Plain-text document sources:

# # # # #

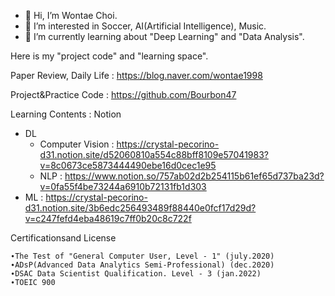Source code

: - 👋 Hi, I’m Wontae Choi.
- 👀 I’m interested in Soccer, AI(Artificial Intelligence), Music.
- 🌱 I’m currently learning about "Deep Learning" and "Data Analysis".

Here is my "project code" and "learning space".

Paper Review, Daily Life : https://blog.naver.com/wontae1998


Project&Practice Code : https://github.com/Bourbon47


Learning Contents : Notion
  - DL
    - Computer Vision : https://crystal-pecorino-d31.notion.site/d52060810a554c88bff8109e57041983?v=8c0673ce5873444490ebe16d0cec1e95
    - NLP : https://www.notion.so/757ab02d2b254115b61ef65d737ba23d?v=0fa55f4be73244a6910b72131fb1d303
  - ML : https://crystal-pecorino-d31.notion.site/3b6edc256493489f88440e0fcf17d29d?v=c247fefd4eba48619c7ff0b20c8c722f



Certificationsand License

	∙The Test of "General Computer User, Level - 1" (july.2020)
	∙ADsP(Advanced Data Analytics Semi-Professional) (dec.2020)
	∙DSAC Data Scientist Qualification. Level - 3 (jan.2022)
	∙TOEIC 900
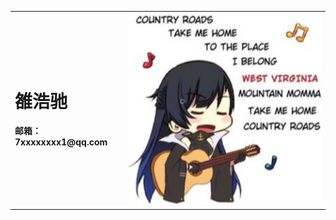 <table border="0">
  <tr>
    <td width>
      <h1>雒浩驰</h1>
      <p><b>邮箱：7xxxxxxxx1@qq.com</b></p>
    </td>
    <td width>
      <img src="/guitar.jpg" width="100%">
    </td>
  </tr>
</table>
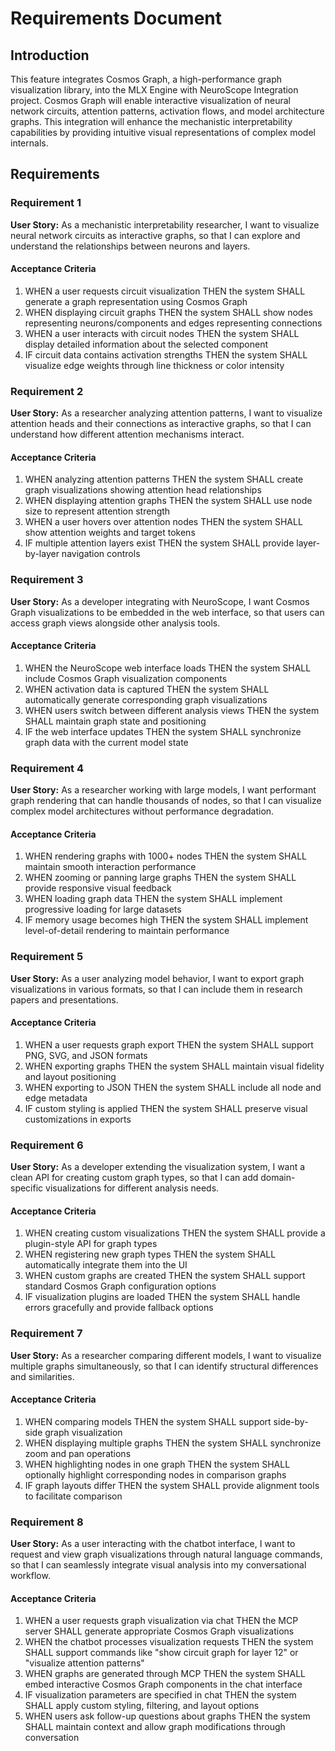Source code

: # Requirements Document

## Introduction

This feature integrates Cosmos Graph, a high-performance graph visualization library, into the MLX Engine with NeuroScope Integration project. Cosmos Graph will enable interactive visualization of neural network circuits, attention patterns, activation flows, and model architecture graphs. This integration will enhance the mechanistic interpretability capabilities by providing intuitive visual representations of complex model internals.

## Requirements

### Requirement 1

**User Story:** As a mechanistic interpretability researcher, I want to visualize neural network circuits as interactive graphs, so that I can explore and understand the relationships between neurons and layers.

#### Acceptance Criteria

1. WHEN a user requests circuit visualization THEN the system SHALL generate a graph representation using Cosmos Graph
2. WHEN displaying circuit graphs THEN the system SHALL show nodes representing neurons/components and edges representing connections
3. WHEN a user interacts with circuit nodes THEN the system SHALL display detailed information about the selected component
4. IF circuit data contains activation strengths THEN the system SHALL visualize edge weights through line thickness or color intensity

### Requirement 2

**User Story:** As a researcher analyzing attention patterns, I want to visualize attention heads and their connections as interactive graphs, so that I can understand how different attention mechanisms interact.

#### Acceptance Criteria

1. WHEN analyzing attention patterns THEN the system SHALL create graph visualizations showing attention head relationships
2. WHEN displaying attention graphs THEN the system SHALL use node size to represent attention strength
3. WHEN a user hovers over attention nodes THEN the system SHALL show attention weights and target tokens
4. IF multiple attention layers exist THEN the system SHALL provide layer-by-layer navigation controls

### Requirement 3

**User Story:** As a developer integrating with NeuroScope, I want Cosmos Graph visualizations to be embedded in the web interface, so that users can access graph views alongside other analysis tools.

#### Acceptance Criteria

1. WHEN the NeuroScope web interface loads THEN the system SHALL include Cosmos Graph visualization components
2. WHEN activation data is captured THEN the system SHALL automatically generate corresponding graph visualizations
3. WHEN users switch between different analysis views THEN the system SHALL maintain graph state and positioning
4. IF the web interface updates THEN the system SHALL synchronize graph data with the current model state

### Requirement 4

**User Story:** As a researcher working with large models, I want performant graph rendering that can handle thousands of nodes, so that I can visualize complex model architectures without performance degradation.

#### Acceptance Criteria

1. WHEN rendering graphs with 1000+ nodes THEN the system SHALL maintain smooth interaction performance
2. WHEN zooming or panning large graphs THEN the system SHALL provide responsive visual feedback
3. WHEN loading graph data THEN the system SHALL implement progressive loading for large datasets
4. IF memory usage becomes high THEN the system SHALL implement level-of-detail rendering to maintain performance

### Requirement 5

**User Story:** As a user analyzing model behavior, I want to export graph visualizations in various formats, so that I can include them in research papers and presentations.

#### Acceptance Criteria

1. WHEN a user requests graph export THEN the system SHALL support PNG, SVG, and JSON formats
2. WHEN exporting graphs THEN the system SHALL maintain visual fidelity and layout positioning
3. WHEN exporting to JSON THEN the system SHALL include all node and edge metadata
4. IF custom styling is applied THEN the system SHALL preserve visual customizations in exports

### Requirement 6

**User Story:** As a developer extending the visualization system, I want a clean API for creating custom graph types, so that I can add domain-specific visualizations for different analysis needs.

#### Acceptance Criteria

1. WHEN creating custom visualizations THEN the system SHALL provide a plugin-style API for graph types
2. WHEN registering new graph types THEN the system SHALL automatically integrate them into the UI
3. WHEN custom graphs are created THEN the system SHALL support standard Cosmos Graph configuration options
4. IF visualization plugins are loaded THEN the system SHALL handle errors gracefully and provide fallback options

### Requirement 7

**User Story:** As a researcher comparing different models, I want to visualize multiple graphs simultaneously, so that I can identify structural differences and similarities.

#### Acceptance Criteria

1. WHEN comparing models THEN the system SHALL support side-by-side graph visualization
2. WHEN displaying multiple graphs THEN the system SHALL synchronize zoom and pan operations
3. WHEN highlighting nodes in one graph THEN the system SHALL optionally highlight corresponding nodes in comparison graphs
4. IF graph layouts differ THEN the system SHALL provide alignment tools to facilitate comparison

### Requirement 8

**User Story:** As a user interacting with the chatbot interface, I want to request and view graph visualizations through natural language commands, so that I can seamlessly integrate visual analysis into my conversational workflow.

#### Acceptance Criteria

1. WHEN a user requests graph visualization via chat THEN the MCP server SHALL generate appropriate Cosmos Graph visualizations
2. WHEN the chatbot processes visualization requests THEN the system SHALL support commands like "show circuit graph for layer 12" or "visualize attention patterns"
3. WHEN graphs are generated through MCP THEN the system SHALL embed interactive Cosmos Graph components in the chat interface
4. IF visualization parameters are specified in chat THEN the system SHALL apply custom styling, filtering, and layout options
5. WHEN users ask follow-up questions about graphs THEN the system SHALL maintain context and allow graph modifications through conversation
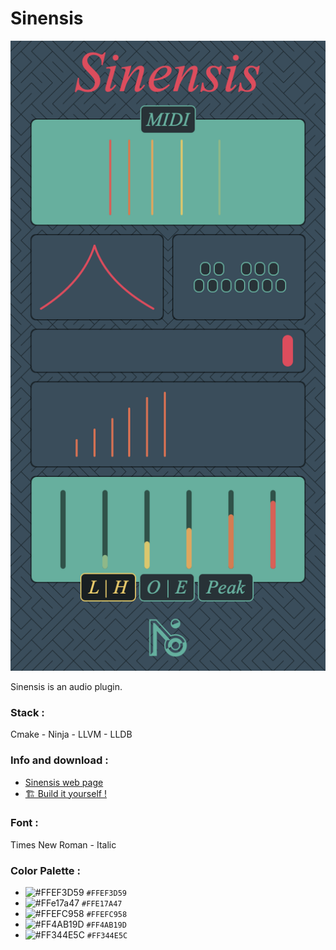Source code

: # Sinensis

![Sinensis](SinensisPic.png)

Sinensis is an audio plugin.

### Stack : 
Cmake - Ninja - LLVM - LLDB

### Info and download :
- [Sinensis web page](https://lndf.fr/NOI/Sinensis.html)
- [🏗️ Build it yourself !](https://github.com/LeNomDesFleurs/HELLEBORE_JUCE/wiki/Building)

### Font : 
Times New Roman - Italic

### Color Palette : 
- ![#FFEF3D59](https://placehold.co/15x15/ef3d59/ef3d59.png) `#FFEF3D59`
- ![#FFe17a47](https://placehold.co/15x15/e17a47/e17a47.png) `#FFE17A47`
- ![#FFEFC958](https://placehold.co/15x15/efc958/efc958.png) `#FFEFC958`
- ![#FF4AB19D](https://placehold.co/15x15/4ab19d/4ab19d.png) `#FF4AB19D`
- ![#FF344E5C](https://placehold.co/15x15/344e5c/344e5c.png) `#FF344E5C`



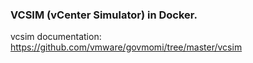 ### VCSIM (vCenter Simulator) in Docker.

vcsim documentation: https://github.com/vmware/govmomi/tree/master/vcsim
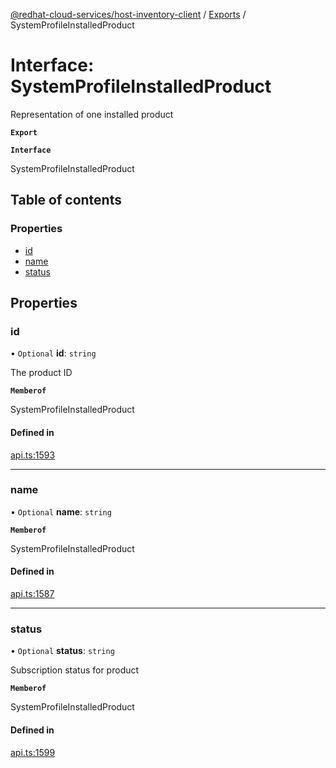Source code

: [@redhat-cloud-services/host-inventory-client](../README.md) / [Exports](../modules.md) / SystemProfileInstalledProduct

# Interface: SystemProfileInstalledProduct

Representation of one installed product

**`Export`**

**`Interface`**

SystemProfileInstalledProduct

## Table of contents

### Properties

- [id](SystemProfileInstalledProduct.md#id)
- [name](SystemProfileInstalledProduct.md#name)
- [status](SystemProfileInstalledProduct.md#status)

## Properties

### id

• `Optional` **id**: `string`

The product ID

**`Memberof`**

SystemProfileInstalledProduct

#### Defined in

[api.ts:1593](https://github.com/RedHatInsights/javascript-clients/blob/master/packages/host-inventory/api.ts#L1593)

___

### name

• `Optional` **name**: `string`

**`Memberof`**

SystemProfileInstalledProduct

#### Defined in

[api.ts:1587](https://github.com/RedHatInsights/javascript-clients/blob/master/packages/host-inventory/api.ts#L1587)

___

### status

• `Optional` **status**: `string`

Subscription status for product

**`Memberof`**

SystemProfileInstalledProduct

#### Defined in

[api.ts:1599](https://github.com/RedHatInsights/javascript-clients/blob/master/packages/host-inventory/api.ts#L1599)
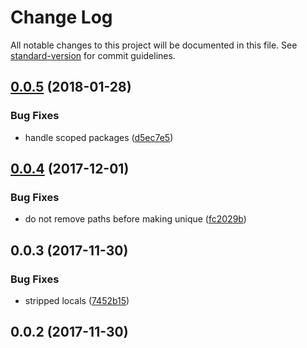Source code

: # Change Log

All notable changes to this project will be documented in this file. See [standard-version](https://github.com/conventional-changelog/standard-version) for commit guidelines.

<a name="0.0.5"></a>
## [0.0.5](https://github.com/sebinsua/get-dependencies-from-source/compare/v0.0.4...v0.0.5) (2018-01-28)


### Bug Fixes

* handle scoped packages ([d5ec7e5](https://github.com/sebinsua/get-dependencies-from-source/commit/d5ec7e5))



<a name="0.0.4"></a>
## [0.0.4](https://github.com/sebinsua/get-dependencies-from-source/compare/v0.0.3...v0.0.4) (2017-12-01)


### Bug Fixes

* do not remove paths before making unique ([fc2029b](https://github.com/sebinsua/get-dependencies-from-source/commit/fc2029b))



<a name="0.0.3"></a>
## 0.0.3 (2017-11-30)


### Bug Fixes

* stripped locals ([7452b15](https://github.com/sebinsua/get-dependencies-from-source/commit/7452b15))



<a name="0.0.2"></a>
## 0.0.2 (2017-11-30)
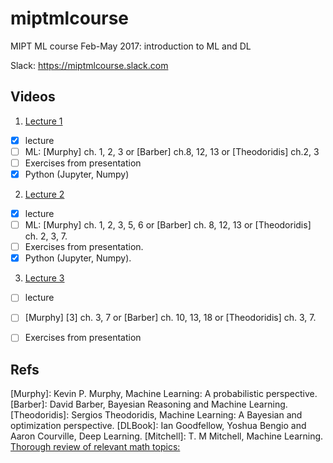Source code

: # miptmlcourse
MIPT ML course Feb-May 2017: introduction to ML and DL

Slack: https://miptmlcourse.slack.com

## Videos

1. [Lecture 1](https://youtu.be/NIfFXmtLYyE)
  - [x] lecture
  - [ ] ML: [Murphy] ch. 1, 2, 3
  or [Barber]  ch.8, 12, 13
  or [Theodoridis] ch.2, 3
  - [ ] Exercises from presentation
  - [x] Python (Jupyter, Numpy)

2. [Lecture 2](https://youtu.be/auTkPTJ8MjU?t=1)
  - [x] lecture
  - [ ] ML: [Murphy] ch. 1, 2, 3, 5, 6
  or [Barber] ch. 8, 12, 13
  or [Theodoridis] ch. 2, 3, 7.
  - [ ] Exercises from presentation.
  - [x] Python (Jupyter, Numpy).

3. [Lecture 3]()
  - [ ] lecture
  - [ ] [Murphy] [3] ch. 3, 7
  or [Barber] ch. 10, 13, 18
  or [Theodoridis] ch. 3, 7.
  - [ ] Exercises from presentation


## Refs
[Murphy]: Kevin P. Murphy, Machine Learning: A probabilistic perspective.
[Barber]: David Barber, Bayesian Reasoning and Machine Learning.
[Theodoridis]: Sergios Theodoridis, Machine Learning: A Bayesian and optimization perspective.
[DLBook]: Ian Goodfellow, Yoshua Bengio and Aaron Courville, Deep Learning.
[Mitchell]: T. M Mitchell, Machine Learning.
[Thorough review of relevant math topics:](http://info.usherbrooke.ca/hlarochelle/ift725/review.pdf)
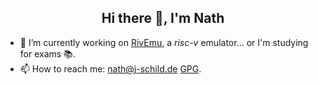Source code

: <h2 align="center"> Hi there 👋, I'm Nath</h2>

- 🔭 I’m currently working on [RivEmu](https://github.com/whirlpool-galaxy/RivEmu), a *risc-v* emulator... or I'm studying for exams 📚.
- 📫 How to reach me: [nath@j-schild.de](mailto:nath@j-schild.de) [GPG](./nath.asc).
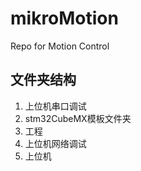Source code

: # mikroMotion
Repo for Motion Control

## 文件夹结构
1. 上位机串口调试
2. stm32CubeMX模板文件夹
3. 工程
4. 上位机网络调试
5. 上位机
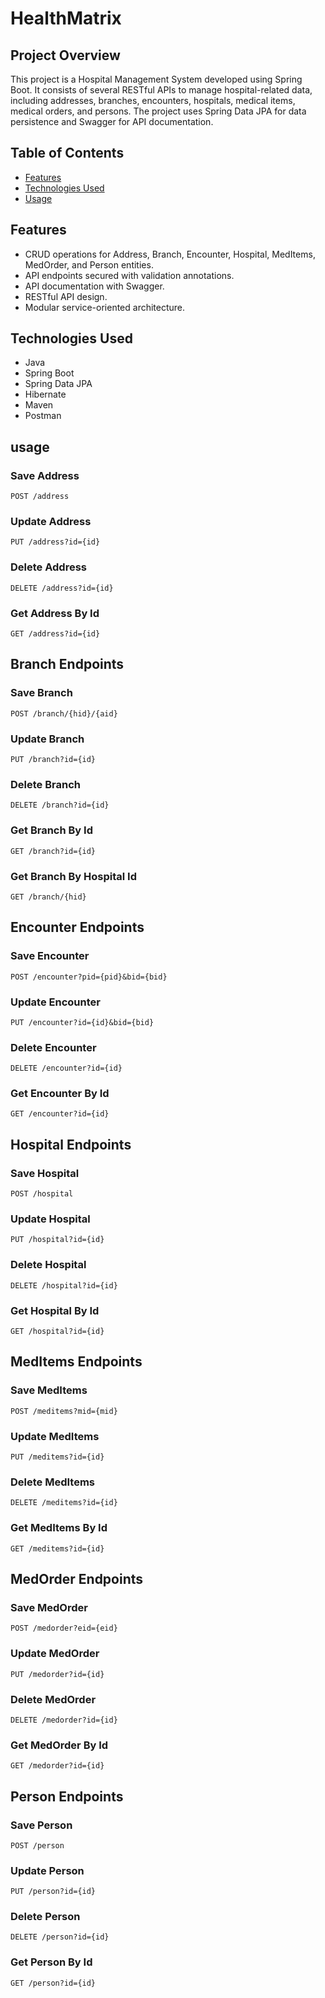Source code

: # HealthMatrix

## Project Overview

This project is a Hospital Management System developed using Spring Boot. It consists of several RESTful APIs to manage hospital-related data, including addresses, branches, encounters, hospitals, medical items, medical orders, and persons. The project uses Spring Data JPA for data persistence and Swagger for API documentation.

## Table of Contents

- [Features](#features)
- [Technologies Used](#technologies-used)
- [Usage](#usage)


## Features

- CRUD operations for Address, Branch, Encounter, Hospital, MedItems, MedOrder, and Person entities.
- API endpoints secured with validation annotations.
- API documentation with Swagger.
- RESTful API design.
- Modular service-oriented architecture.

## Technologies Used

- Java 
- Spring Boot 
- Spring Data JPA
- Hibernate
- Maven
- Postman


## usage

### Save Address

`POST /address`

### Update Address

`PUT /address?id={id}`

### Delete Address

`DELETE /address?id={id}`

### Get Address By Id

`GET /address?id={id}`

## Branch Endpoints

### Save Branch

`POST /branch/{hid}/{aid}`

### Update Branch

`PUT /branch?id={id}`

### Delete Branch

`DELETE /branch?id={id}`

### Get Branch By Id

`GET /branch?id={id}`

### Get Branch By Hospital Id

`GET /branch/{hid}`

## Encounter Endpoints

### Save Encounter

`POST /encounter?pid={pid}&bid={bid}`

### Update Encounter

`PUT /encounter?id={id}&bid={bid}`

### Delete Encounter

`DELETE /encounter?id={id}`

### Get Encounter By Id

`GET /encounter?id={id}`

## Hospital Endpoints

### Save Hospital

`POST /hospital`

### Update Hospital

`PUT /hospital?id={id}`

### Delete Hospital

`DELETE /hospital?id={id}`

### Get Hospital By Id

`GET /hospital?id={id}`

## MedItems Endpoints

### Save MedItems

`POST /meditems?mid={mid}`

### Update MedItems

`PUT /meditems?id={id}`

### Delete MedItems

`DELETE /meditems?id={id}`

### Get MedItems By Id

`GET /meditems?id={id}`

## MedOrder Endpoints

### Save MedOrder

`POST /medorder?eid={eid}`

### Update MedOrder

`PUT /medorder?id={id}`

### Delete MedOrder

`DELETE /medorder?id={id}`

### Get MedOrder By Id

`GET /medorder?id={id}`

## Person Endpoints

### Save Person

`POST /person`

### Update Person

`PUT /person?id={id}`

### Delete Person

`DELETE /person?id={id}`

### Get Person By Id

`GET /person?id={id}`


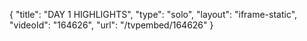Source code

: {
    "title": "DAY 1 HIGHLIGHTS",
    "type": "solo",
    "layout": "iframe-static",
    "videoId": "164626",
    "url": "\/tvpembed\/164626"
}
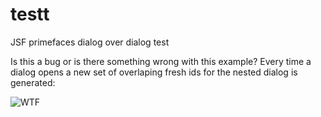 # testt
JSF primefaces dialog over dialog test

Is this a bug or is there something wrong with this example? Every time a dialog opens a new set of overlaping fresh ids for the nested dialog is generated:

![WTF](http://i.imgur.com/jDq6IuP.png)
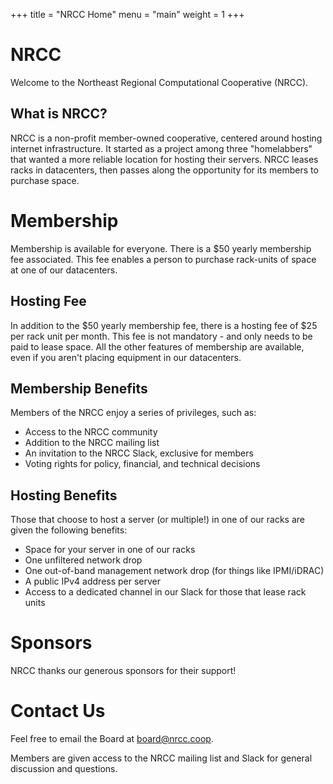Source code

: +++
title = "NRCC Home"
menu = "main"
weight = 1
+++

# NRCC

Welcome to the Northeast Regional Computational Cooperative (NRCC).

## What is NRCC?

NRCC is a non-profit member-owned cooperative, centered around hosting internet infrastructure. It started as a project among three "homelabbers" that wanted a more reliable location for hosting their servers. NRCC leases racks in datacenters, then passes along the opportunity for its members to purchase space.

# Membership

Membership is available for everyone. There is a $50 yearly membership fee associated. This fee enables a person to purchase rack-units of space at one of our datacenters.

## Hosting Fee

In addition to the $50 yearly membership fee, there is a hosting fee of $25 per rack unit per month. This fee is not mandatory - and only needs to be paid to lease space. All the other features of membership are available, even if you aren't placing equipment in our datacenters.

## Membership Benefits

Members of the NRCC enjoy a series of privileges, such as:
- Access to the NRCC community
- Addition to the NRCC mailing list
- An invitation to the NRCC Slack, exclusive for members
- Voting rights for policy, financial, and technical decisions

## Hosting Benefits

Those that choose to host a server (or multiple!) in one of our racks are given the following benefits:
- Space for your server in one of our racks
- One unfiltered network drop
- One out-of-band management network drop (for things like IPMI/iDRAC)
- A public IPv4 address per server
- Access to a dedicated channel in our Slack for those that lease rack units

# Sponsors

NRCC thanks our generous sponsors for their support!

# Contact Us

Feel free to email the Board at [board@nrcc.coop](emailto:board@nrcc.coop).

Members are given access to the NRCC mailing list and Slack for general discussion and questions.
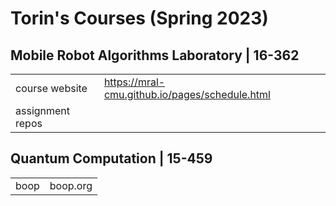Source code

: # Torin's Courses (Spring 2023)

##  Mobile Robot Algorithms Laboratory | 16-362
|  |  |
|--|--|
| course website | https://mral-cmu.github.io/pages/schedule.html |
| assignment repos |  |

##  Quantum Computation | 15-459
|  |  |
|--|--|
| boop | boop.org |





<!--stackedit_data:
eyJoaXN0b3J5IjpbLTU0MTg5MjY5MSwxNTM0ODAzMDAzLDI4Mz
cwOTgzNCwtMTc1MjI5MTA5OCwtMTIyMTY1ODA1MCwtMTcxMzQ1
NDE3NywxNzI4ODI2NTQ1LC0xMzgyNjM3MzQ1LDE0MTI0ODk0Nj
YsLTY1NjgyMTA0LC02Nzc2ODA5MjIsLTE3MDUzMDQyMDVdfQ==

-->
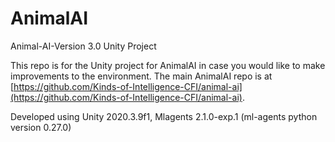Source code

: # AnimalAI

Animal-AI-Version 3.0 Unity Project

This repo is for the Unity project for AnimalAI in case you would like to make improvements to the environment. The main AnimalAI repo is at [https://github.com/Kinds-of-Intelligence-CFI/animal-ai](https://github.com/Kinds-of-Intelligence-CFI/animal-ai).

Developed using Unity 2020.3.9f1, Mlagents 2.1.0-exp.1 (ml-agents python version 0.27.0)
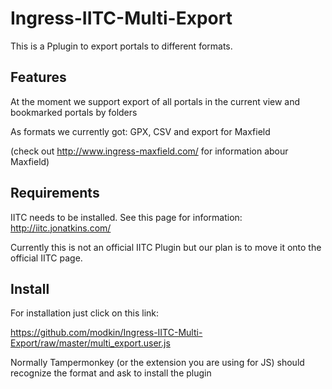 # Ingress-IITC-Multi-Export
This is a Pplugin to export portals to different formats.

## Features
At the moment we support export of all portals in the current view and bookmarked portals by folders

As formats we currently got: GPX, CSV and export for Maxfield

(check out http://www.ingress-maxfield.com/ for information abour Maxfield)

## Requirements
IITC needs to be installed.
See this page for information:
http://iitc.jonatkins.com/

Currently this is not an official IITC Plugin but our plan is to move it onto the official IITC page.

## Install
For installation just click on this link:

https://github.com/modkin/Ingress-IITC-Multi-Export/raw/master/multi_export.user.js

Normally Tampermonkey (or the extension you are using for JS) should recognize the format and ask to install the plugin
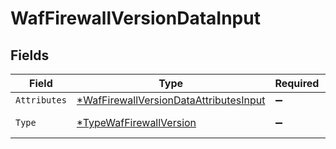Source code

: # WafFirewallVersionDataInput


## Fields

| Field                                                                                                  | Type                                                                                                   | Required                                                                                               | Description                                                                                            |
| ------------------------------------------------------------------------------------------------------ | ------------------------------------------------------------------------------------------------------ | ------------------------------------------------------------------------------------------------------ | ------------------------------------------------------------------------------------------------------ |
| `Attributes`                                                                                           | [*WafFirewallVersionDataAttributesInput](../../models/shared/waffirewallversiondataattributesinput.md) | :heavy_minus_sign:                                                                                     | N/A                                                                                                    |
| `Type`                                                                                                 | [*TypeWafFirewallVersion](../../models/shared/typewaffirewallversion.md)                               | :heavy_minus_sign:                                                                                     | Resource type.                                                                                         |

# # # # #

* Exercise goal:
Which of the lines above hold the word "shared"? Copy each one.

* Result of the exercise:
| `Attributes`                                                                                           | [*WafFirewallVersionDataAttributesInput](../../models/shared/waffirewallversiondataattributesinput.md) | :heavy_minus_sign:                                                                                     | N/A                                                                                                    |
| `Type`                                                                                                 | [*TypeWafFirewallVersion](../../models/shared/typewaffirewallversion.md)                               | :heavy_minus_sign:                                                                                     | Resource type.                                                                                         |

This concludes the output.